Scritto da Carlo Leone il . Pubblicato in , .

Sono sufficienti quattro o cinque vasche di espansione, seppure ampliate nelle superfici e quindi nella quantità di acqua che è possibile stoccarvi all’interno, per evitare nuove alluvioni? La tempistica dei lavori è adeguata ai cambiamenti climatici in atto? Quale percentuale di indennizzi dei danni si può considerare opportuna dopo un terremoto o un’alluvione? Di tutto questo abbiamo parlato con il Comitato 15 Settembre, recentemente audito dalla commissione ambiente del Senato che sta per discutere di una legge quadro sugli eventi calamitosi. Abbiamo intervistato Mirko Guazzarotti, cittadino di Ostra alluvionato sia nel 2014 che nel 2022 e attualmente vicepresidente del comitato.

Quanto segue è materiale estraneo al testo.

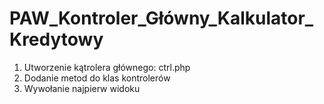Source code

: # PAW_Kontroler_Główny_Kalkulator_Kredytowy
 1. Utworzenie kątrolera głównego: ctrl.php
 2. Dodanie metod do klas kontrolerów
 3. Wywołanie najpierw widoku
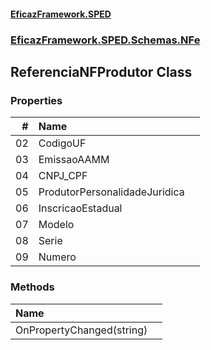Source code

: #### [EficazFramework.SPED](EficazFrameworkSPED.md 'EficazFramework SPED')
### [EficazFramework.SPED.Schemas.NFe](EficazFramework.SPED.Schemas.NFe.md 'EficazFramework.SPED.Schemas.NFe')

## ReferenciaNFProdutor Class
### Properties

| # | Name | |
| ---: | :--- | :--- |
| 02 | CodigoUF |  |
| 03 | EmissaoAAMM |  |
| 04 | CNPJ_CPF |  |
| 05 | ProdutorPersonalidadeJuridica |  |
| 06 | InscricaoEstadual |  |
| 07 | Modelo |  |
| 08 | Serie |  |
| 09 | Numero |  |
### Methods

| Name | |
| :--- | :--- |
| OnPropertyChanged(string) |  |
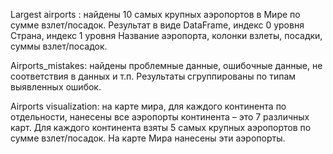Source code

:Largest airports : найдены 10 самых крупных аэропортов в Мире по сумме взлет/посадок. Результат в виде DataFrame, индекс 0 уровня Страна, индекс 1 уровня Название аэропорта, колонки взлеты, посадки, суммы взлет/посадок.

Airports_mistakes: найдены проблемные данные, ошибочные данные, не соответствия в данных и т.п. Результаты сгруппированы по типам выявленных ошибок.

Airports visualization: на карте мира, для каждого континента по отдельности, нанесены все аэропорты континента – это 7 различных карт. Для каждого континента взяты 5 самых крупных аэропортов по сумме взлет/посадок. На карте Мира нанесены эти аэропорты. 
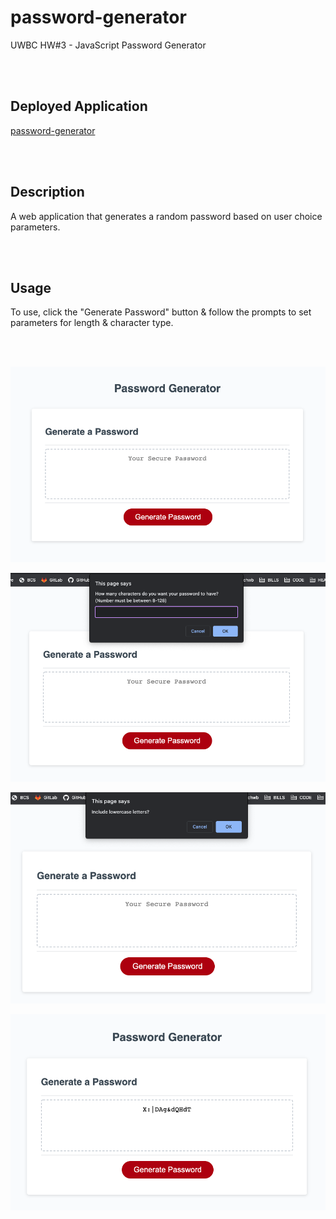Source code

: # password-generator
UWBC HW#3 - JavaScript Password Generator

<br></br>

## Deployed Application
[password-generator](https://lola-violet.github.io/password-generator/)

<br></br>

## Description
A web application that generates a random password based on user choice parameters. 

<br></br>

## Usage
To use, click the "Generate Password" button & follow the prompts to set parameters for length & character type. 

<br></br>

![start-page](/images/start-page.png)

![length-prompt](/images/length-prompt.png)

![character-confirms](/images/character-confirms.png)

![completed-password](/images/completed-password.png)
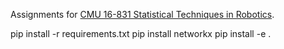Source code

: Assignments for [CMU 16-831 Statistical Techniques in Robotics](https://sites.google.com/view/16-831-cmu/home).

pip install -r requirements.txt
pip install networkx
pip install -e .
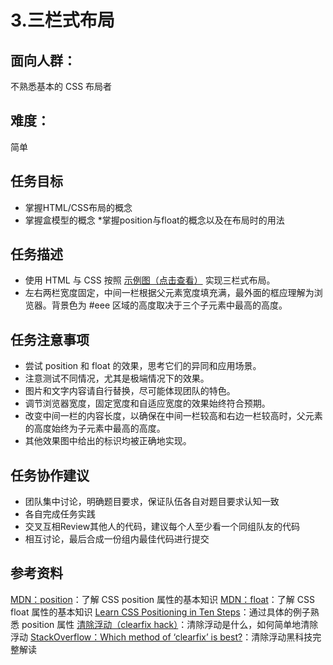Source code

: # 3.三栏式布局
## 面向人群：
不熟悉基本的 CSS 布局者

## 难度：
简单

## 任务目标
* 掌握HTML/CSS布局的概念
* 掌握盒模型的概念
*掌握position与float的概念以及在布局时的用法

## 任务描述
* 使用 HTML 与 CSS 按照 [示例图（点击查看）](http://7xrp04.com1.z0.glb.clouddn.com/task_1_3_1.png) 实现三栏式布局。
* 左右两栏宽度固定，中间一栏根据父元素宽度填充满，最外面的框应理解为浏览器。背景色为 #eee 区域的高度取决于三个子元素中最高的高度。

## 任务注意事项
* 尝试 position 和 float 的效果，思考它们的异同和应用场景。
* 注意测试不同情况，尤其是极端情况下的效果。
* 图片和文字内容请自行替换，尽可能体现团队的特色。
* 调节浏览器宽度，固定宽度和自适应宽度的效果始终符合预期。
* 改变中间一栏的内容长度，以确保在中间一栏较高和右边一栏较高时，父元素的高度始终为子元素中最高的高度。
* 其他效果图中给出的标识均被正确地实现。

## 任务协作建议
* 团队集中讨论，明确题目要求，保证队伍各自对题目要求认知一致
* 各自完成任务实践
* 交叉互相Review其他人的代码，建议每个人至少看一个同组队友的代码
* 相互讨论，最后合成一份组内最佳代码进行提交

## 参考资料
[MDN：position](https://developer.mozilla.org/zh-CN/docs/Web/CSS/position)：了解 CSS position 属性的基本知识
[MDN：float](https://developer.mozilla.org/en-US/docs/Web/CSS/float)：了解 CSS float 属性的基本知识
[Learn CSS Positioning in Ten Steps](http://www.barelyfitz.com/screencast/html-training/css/positioning/)：通过具体的例子熟悉 position 属性
[清除浮动（clearfix hack）](http://learnlayout.com/clearfix.html)：清除浮动是什么，如何简单地清除浮动
[StackOverflow：Which method of ‘clearfix’ is best?](http://stackoverflow.com/questions/211383/which-method-of-clearfix-is-best)：清除浮动黑科技完整解读
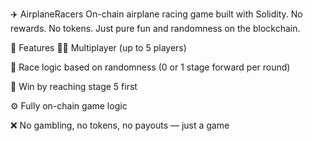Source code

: ✈️ AirplaneRacers
On-chain airplane racing game built with Solidity.
No rewards. No tokens. Just pure fun and randomness on the blockchain.

🧩 Features
👨‍✈️ Multiplayer (up to 5 players)

🔄 Race logic based on randomness (0 or 1 stage forward per round)

🏁 Win by reaching stage 5 first

⚙️ Fully on-chain game logic 

❌ No gambling, no tokens, no payouts — just a game
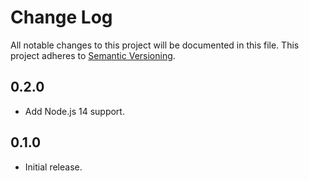 # Change Log

All notable changes to this project will be documented in this file.
This project adheres to [Semantic Versioning](https://semver.org/).

## 0.2.0
* Add Node.js 14 support.

## 0.1.0
* Initial release.
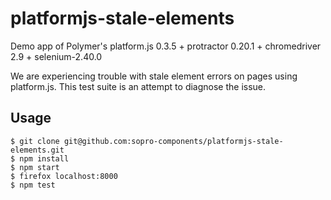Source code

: platformjs-stale-elements
=========================

Demo app of Polymer's platform.js 0.3.5 + protractor 0.20.1 + chromedriver 2.9 + selenium-2.40.0

We are experiencing trouble with stale element errors on pages using
platform.js. This test suite is an attempt to diagnose the issue.

Usage
-----

    $ git clone git@github.com:sopro-components/platformjs-stale-elements.git
    $ npm install
    $ npm start
    $ firefox localhost:8000
    $ npm test
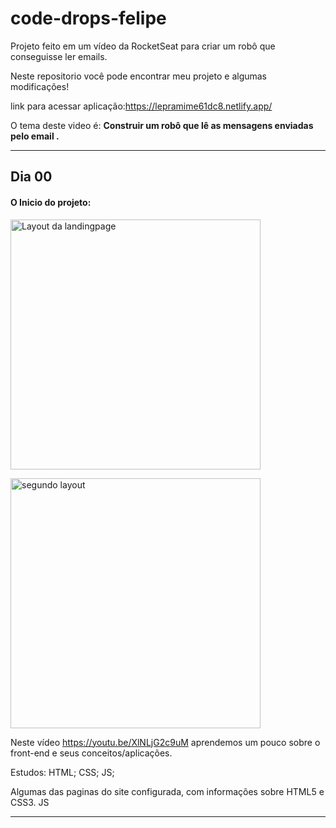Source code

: # code-drops-felipe
 Projeto feito em um vídeo da RocketSeat para criar um robô que conseguisse ler emails.
 
 Neste repositorio você pode encontrar meu projeto e algumas modificações!

  
  link para acessar aplicação:https://lepramime61dc8.netlify.app/
 
 
 
 O tema deste video é: __Construir um robô que lê as mensagens enviadas pelo email .__
 
 ---
 ## Dia 00
  #### O Inicio do projeto: 
 <img src="https://user-images.githubusercontent.com/68368843/96212418-3c177200-0f4d-11eb-990d-b972b33fe8e7.PNG" 
 width="400px" title="Layout da landingpage" alt="Layout da landingpage">

 <img src="https://user-images.githubusercontent.com/68368843/96212450-505b6f00-0f4d-11eb-8a22-5582ab2c7b49.PNG" 
 width="400px" title="segundo layout" alt="segundo layout">
 
 
 Neste vídeo https://youtu.be/XlNLjG2c9uM aprendemos um pouco sobre o front-end e seus conceitos/aplicações.
 
 Estudos: HTML; CSS; JS;
 
 Algumas das paginas do site configurada, com informações sobre HTML5 e CSS3. JS

 
 ---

L’intervista è in onda venerdì 28 giugno alle ore 20, sabato 29 alle ore 13:10 e alle ore 20 e infine domenica 30 a partire dalle 17:15, sempre su Radio Duomo Senigallia/In Blu (95.2 FM). L’audio è disponibile anche in questo articolo, cliccando sul lettore multimediale, mentre chi vorrà potrà proseguire con la lettura.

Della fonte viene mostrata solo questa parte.